[Data excerpts]
[Start of section]

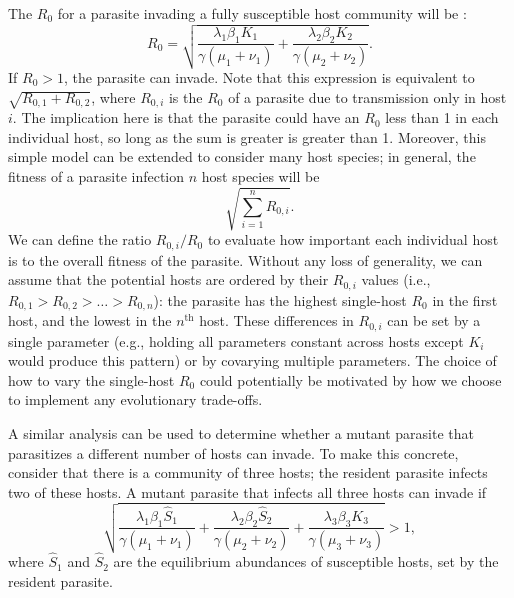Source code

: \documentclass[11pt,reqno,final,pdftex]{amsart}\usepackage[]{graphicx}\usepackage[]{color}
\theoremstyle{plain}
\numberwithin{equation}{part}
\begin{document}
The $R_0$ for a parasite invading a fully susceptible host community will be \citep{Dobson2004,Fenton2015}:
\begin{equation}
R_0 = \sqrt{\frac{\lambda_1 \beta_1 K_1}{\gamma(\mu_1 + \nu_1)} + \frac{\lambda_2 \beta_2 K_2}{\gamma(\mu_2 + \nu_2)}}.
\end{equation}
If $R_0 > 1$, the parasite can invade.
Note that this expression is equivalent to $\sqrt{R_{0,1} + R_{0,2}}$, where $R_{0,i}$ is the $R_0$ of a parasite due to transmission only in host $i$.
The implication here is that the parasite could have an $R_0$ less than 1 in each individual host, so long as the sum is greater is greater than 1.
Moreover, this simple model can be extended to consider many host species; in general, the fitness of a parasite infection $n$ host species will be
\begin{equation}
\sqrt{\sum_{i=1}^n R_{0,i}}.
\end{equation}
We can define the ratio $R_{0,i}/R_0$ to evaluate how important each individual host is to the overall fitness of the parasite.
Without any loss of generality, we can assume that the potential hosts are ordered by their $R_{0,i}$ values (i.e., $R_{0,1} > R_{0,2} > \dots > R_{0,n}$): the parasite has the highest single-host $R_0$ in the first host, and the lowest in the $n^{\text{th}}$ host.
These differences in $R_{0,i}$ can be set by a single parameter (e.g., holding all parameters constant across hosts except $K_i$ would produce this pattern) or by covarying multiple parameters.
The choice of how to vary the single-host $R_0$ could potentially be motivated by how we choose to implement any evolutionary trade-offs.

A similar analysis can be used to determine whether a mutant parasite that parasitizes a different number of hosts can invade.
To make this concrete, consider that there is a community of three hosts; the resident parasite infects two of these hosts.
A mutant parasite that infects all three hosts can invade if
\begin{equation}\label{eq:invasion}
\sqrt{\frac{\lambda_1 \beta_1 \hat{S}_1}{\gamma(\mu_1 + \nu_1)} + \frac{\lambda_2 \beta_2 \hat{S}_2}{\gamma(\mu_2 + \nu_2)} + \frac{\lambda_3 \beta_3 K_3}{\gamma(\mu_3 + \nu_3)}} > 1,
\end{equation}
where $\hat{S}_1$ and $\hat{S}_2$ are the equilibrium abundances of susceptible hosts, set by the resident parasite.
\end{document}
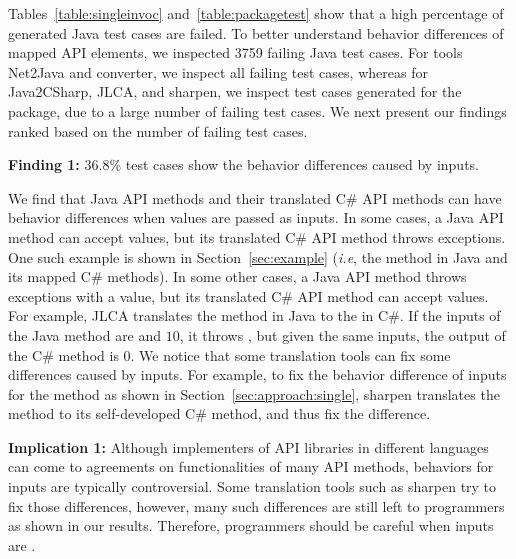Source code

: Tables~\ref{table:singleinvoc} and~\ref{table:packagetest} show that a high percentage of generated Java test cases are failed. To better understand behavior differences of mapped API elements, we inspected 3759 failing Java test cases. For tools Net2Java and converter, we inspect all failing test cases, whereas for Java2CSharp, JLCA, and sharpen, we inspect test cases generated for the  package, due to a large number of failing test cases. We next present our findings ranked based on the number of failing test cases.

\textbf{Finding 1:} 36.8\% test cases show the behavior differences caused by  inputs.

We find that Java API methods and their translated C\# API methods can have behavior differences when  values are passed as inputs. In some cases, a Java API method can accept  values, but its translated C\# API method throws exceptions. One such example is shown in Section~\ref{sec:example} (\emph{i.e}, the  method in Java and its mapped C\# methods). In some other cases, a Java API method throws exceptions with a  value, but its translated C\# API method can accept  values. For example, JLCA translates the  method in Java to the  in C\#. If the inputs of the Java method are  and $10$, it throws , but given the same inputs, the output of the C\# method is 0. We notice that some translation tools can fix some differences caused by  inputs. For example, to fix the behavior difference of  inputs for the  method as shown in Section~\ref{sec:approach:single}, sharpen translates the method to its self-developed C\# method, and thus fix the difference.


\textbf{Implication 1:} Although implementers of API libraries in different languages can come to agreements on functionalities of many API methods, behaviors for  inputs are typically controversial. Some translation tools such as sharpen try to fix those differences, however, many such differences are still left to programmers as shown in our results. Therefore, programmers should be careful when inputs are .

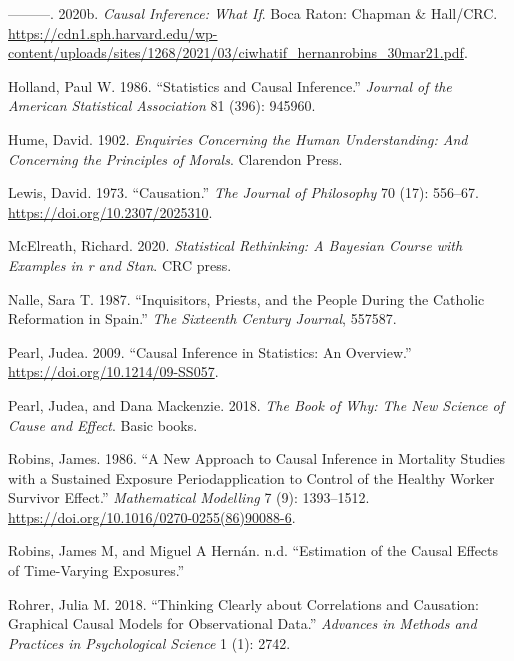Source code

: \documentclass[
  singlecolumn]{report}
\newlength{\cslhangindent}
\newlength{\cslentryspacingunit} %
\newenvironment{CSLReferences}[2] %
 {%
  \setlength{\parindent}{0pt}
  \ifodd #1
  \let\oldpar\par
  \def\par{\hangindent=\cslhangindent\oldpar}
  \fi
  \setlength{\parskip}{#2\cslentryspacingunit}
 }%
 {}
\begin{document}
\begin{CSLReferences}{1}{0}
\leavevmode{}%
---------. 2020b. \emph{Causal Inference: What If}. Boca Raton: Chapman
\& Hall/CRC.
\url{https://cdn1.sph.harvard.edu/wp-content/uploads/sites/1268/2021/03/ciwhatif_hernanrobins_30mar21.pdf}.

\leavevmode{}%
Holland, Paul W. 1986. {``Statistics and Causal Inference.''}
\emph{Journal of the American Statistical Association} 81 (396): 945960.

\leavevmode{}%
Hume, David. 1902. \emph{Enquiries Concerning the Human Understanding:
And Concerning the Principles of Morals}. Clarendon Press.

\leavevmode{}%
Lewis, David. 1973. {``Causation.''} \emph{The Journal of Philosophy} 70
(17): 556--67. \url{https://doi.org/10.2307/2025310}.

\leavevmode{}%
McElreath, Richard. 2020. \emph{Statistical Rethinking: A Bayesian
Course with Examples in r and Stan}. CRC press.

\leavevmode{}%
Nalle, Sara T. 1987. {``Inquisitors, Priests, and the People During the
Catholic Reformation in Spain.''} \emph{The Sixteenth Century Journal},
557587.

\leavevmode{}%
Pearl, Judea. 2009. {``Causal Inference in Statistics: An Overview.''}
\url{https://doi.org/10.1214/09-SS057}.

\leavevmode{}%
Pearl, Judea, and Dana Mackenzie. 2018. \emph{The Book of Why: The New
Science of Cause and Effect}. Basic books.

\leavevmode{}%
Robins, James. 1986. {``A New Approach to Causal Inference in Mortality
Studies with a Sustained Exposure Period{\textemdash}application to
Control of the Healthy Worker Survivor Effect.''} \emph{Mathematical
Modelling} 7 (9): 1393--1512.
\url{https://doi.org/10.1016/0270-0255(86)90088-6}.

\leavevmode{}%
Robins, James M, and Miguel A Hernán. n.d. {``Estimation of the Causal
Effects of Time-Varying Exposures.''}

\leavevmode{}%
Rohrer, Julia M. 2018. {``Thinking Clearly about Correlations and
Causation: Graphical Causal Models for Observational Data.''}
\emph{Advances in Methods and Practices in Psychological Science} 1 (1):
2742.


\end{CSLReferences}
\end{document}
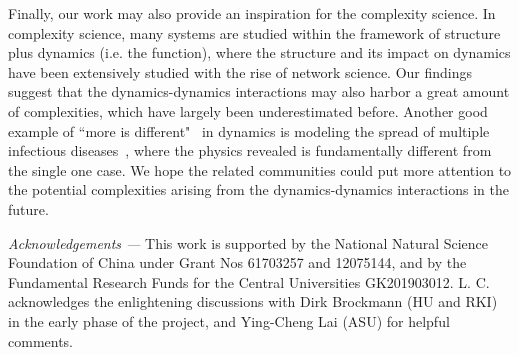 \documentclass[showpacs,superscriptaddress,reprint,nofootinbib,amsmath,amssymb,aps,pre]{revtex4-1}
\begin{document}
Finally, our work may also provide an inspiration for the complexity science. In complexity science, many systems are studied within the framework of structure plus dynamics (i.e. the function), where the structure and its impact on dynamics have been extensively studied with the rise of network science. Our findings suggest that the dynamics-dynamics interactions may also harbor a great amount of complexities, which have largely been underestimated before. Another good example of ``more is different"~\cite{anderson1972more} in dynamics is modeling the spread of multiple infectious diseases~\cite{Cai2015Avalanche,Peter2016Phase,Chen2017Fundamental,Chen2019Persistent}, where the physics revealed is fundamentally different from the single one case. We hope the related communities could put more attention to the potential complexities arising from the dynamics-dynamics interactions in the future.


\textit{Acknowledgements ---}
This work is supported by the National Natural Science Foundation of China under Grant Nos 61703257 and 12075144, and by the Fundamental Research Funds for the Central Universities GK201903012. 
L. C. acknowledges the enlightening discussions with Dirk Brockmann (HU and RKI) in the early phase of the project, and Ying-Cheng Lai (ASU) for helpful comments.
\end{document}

[End of section]

### TASK TO COMPLETE
Show me every line of the entries above that holds "Statistics".

### COMPLETED EXERCISE
Holland, Paul W. 1986. {``Statistics and Causal Inference.''}
Pearl, Judea. 2009. {``Causal Inference in Statistics: An Overview.''}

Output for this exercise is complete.